§ **WORK REQUEST**
Locate the string "directory" in the records below. Copy every line where it occurs.
DATA FOR PROCESSING section start
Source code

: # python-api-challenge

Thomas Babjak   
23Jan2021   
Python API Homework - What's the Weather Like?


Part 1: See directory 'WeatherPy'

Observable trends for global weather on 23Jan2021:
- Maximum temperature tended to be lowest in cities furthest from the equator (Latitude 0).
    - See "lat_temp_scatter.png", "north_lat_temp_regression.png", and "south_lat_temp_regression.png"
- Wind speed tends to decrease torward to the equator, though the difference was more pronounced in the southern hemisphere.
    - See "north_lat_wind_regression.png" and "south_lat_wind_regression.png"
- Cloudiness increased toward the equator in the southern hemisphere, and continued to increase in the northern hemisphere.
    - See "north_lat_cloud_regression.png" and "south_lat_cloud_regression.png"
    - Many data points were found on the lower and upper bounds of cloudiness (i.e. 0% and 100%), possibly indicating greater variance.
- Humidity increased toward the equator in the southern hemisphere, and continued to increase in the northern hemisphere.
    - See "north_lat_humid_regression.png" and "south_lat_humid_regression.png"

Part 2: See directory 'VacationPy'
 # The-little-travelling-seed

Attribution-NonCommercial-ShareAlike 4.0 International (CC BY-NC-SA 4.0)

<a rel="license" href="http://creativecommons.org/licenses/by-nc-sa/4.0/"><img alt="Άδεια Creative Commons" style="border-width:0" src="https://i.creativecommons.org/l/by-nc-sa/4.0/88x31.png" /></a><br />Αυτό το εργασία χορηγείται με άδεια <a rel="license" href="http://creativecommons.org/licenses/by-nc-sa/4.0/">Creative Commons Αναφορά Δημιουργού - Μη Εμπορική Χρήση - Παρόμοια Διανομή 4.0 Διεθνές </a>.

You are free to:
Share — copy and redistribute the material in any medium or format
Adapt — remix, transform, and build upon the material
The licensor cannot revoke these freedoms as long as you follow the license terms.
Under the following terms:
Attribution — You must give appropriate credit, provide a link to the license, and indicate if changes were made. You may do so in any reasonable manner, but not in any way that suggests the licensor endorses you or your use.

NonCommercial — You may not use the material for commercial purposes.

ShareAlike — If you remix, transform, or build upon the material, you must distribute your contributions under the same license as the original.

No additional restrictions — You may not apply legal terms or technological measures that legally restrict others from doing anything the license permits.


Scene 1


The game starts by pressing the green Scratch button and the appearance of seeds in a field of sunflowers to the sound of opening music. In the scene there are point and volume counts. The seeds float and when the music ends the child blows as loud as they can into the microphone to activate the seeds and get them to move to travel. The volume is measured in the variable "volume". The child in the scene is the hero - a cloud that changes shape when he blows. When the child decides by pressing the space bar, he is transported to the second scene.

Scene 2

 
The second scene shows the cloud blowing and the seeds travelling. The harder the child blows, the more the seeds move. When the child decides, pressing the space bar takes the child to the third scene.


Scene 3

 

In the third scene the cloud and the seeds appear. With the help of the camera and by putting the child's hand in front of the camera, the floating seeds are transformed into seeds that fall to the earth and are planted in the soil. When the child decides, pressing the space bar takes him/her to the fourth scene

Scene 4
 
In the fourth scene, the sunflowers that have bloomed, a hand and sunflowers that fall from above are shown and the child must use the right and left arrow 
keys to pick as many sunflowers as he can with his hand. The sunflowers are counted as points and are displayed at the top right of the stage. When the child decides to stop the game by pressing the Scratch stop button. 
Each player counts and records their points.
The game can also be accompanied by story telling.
DATA FOR PROCESSING section end
§ **THE COMPLETED TASK**
Part 1: See directory 'WeatherPy'
Part 2: See directory 'VacationPy'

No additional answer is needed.